Supporters filled the space to capacity, leaving a crowd outside on the adjacent Lawn on D. The rally is the third largest Sanders has hosted, behind those in Los Angeles and Portland, Oregon, which both took place in August.

“I want you to think not small but big,” Sanders said to the crowd. “This is the wealthiest country in the history of the world and I want you to think about all that we can we accomplish … [we can] create a nation where everybody no matter their race, religion, disability or sexual orientation realizes the full promise of equality is our birth right as Americans.”

Climate change activist Bill McKibben, National Nurses United Co-President Karen Higgins, Boston Carmen’s Union President Jimmy O’Brien and University of Massachusetts Boston nursing student Jillian Brelsford addressed the crowd before Sanders took the stage.

Sanders called income inequality “grotesque” and the worst it has been since 1928. To fight that, he proposed addressing issues including unemployment and pay equity.

“Wages in America are just too damn low,” Sanders said. “ … That is why we have got to realize that the minimum wage is a starvation wage. That minimum wage has got to be raised to $15 an hour. It would not be a left wing extremist idea to say to someone that works 40 hours a week, that that person should not live in poverty.”

Members of the crowd waved “Bernie 2016” signs and a group of eight stood together and held up the letters “B 4 Bernie,” or Boston for Bernie. The crowd responded to many of Sanders’ remarks by cheering or booing.

Sanders offered support to those affected by the Friday shooting at Umpqua Community College in Oregon, and spoke about how stricter gun laws need to be enacted to prevent similar acts of violence.

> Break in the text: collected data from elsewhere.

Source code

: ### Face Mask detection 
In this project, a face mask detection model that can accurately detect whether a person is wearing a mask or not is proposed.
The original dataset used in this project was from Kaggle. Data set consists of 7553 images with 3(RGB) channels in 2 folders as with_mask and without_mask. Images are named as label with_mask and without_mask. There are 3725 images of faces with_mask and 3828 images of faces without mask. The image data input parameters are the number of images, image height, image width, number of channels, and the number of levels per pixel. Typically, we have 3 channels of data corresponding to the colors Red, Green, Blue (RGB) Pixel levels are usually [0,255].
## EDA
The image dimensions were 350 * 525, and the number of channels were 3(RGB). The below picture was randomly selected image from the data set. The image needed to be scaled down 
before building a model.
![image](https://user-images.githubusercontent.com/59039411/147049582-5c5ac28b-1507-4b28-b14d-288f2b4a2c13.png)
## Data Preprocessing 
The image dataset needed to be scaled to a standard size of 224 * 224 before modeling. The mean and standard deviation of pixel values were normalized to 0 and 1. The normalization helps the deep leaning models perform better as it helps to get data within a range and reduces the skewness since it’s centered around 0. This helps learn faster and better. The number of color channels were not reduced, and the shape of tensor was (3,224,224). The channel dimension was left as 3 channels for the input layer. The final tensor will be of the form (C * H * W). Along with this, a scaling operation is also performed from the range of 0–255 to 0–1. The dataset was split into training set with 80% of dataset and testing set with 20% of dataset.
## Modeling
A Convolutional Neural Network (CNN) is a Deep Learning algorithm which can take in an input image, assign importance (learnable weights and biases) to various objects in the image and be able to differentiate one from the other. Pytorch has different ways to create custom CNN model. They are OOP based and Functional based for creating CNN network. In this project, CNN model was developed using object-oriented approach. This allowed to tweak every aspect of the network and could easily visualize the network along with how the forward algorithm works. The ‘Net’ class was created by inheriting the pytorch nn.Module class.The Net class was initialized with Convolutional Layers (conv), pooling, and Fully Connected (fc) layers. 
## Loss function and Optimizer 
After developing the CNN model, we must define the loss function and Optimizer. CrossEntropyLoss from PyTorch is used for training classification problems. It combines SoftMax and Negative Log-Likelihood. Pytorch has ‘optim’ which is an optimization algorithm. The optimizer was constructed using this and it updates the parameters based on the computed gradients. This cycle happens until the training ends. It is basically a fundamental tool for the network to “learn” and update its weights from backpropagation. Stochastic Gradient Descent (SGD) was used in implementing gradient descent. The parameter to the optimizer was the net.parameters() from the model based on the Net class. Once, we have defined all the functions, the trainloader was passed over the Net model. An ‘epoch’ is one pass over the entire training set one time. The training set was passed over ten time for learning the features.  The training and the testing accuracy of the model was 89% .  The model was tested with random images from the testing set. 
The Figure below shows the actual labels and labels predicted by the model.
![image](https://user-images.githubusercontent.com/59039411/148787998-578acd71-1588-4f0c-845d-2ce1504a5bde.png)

“Guns should not be in the hands of people who should not have them,” Sanders said. “We already have a system of background checks that needs to be strengthened. Gun violence is a result of a so called ‘gun show loophole.’ Gun dealers are not licensed and sell weapons and avoid instant background checks. That has got to stop.”

Reforms to the criminal justice system also need to be made, Sanders said, to continue to address institutionalized racism.

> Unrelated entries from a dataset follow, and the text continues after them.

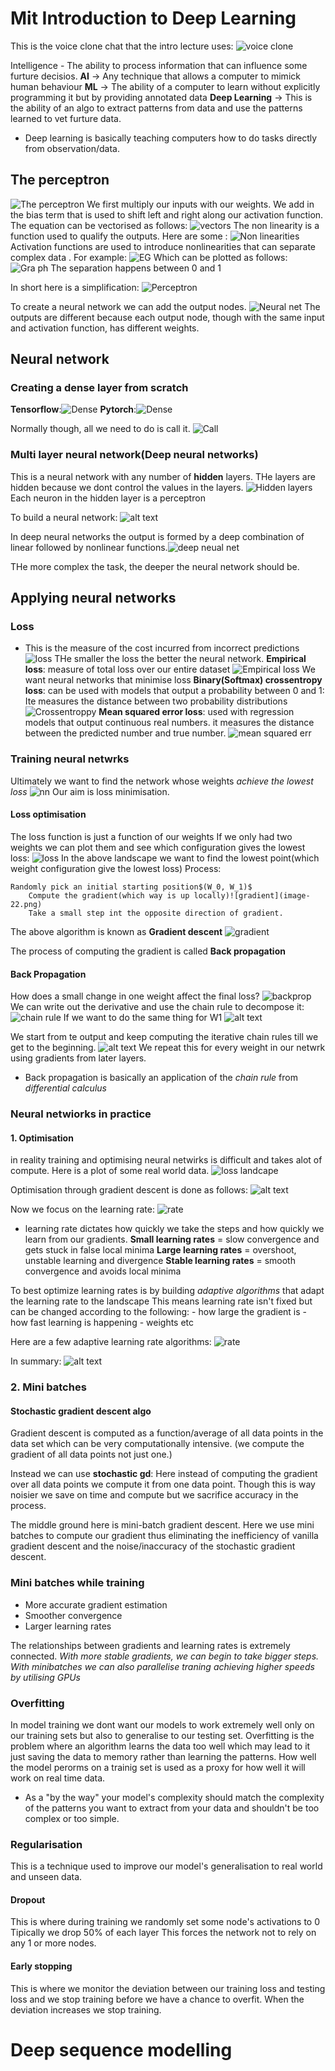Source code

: # Mit Introduction to Deep Learning

This is the voice clone chat that the intro lecture uses:
![voice clone](image.png)

Intelligence - The ability to process information that can influence some furture decisios.
__AI__ -> Any technique that allows a computer to mimick human behaviour
__ML__ -> The ability of a computer to learn without explicitly programming it but by providing annotated data
__Deep Learning__ -> This is the ability of an algo to extract patterns from data and use the patterns learned to vet furture data.

- Deep learning is basically teaching computers how to do tasks directly from observation/data.

## The perceptron

![The perceptron](image-2.png)
We first multiply our inputs with our weights.
We add in the bias term that is used to shift left and right along our activation function.
The equation can be vectorised as follows: ![vectors](image-3.png)
The non linearity is a function used to qualify the outputs.
Here are some :
![Non linearities](image-4.png)
Activation functions are used to introduce nonlinearities that can separate complex data .
For example:
![EG](image-5.png)
Which can be plotted as follows:
![Gra ph](image-7.png)
The separation happens between 0 and 1

In short here is a simplification:
![Perceptron](image-8.png)

To create a neural network we can add the output nodes.
![Neural net](image-9.png)
The outputs are different because each output node, though with the same input and activation function, has different weights.

## Neural network

### Creating a dense layer from scratch

__Tensorflow__:![Dense](image-10.png)   __Pytorch__:![Dense](image-11.png)

Normally though, all we need to do is call it.
![Call](image-12.png)

### Multi layer neural network(Deep neural networks)

This is a neural network with any number of  __hidden__ layers.
THe layers are hidden because we dont control the values in the layers.
![Hidden layers](image-13.png)
Each neuron in the hidden layer is a perceptron

To build a neural network:
![alt text](image-14.png)

In deep neural networks  the output is formed by a deep combination of linear followed by nonlinear functions.![deep neual net](image-15.png)

THe more complex the task, the deeper the neural network should be.

## Applying neural networks

### Loss

- This is the measure of the cost incurred from incorrect predictions
  ![loss](image-16.png)
  THe smaller the loss the better the neural network.
  __Empirical loss__: measure of total loss over our entire dataset
  ![Empirical loss](image-17.png)
  We want neural networks that minimise loss
  __Binary(Softmax) crossentropy loss__: can be used with models that output a probability between 0 and 1:
  Ite measures the distance between two probability distributions
  ![Crossentroppy](image-18.png)
  __Mean squared error loss__: used with regression models that output continuous real numbers.
  it measures the distance between the predicted number and true number.
  ![mean squared err](image-19.png)

### Training neural netwrks

Ultimately we want to find the network whose weights _achieve the lowest loss_
![nn](image-20.png)
Our aim is loss minimisation.

#### Loss optimisation

The loss function is just a function of our weights
If we only had two weights we can plot them and see which configuration gives the lowest loss:
![loss](image-21.png)
In the above landscape we want to find the lowest point(which weight configuration give the lowest loss)
Process:

    Randomly pick an initial starting position$(W_0, W_1)$
        Compute the gradient(which way is up locally)![gradient](image-22.png)
        Take a small step int the opposite direction of gradient.
The above algorithm is known as __Gradient descent__
![gradient](image-24.png)

The process of computing the gradient is called __Back propagation__

#### Back Propagation

How does a small change in one weight affect the final loss?
![backprop](image-25.png)
We can write out the derivative and use the chain rule to decompose it:
![chain rule](image-26.png)
If we want to do the same thing for W1
![alt text](image-27.png)

We start from te output and keep computing the iterative chain rules till we get to  the beginning.
![alt text](image-28.png)
We repeat this for every weight in our netwrk using gradients from later layers.

- Back propagation is basically an application of the _chain rule_ from _differential calculus_

### Neural netwiorks in practice

#### 1. Optimisation

 in reality training and optimising neural netwirks is difficult and takes alot of compute.
 Here is a plot of some real world data.
 ![loss landcape](image-29.png)

Optimisation through gradient descent is done as follows:
![alt text](image-30.png)

Now we focus on the learning rate:
![rate](image-31.png)

- learning rate dictates how quickly we take the steps and how quickly we learn from our gradients.
__Small learning rates__ = slow convergence and gets stuck in false local minima
__Large learning rates__ = overshoot, unstable learning and divergence
__Stable learning rates__ = smooth convergence and avoids local minima

To best optimize learning rates is by building _adaptive algorithms_ that adapt the learning rate to the landscape
This means learning rate isn't fixed but can be changed according to the following:
    - how large the gradient is
    - how fast learning is happening
    - weights etc

Here are a few adaptive learning rate algorithms:
![rate](image-32.png)

In summary:
![alt text](image-33.png)

### 2. Mini batches

#### Stochastic gradient descent algo

Gradient descent is computed as a function/average of all data points in the data set which can be very computationally intensive. (we compute the gradient of all data points not just one.)

Instead we can use __stochastic gd__:
Here instead of computing the gradient over all data points we compute it from one data point.
Though this is way noisier we save on time and compute but we sacrifice accuracy in the process.

The middle ground here is mini-batch gradient descent.
Here we use mini batches to compute our gradient thus eliminating the inefficiency of vanilla gradient descent and the noise/inaccuracy of the stochastic gradient descent.

### Mini batches while training

- More accurate gradient estimation
- Smoother convergence
- Larger learning rates

The relationships between gradients and learning rates is extremely connected.
_With more stable gradients, we can begin to take bigger steps.
With minibatches we can also parallelise traning achieving higher speeds by utilising GPUs_

### Overfitting

In model training we dont want our models to work extremely well only on our training sets but also to generalise to our testing set.
Overfitting is the problem where an algorithm learns the data too well which may lead to it just saving the data to memory rather than learning the patterns.
How well the model perorms on a trainig set is used as a proxy for how well it will work on real time data.
- As a "by the way" your model's complexity should match the complexity of the patterns you want to extract from your data and shouldn't be too complex or too simple.

### Regularisation

This is a technique used to improve our model's generalisation to real world and unseen data.

#### Dropout

This is where during training we randomly set some node's activations to 0
Tipically we drop 50% of each layer
This forces the network not to rely on any 1 or more nodes.

#### Early stopping

This is where we monitor the deviation between our training loss and testing loss and we stop training before we have a chance to overfit.
When the deviation increases we stop training.

# Deep sequence modelling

Sanders said family values, as members of the Republican Party see them, do not support women’s right to make decisions about their bodies and gay individuals’ choice to marry.

“To conservatives and pundits the government should not be involved in our lives. Give me a break,” Sanders said. “… I have four kids, seven grandchildren and I’ve been married for 27 years. We believe in family values.”

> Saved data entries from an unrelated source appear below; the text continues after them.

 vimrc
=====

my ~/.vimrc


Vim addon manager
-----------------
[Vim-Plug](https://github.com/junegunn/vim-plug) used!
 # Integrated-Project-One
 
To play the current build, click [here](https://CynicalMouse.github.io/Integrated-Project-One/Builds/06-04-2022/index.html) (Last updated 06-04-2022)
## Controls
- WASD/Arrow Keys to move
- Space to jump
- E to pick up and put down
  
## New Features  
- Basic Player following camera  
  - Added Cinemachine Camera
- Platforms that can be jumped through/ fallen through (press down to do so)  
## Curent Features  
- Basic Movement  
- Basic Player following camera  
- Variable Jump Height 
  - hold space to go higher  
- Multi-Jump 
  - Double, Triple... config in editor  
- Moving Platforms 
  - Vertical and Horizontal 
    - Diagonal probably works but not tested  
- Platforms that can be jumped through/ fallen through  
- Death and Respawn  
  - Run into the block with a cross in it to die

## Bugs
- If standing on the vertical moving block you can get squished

Regarding immigration, Sanders said people should be given support and a path to citizenship. A comment  made by Republican candidate Donald Trump about Mexican immigrants being “rapists” and “murderers” will not be tolerated, Sanders said.

Political participation is an issue especially for young adults, people of color and the working class, Sanders said, because getting people to vote is one way to bolster democracy.

“When we increase the voter turnout, it ain’t gonna be contested,” Sanders said. “We’re going to win hands down.”

Approximately 25 percent of people said they would vote for Sanders in the democratic primary, second behind former Secretary of State Hillary Rodham Clinton, who has 46 percent, according to a Friday poll from Reuters and Ipsos.

Clinton stopped in Boston Thursday to speak with Boston Mayor Martin Walsh and Massachusetts Attorney General Maura Healey about drug addiction, The Daily Free Press reported.

Sanders ended his remarks by welcoming people to “the political revolution,” and walked off stage to Neil Young’s “Rockin’ In The Free World.” He shook hands with members of the crowd and later went outside on the lawn to speak with those who did not make it inside.

Several attendees said they were impressed with Sanders’ ideas and they will continue to support him.

Grove Harris, 57, of Cambridge, said income inequality needs to be addressed and Sanders is the candidate who will do it.

“His values are in the right place,” she said. “He is practical about economic change and has got the big picture square in mind.”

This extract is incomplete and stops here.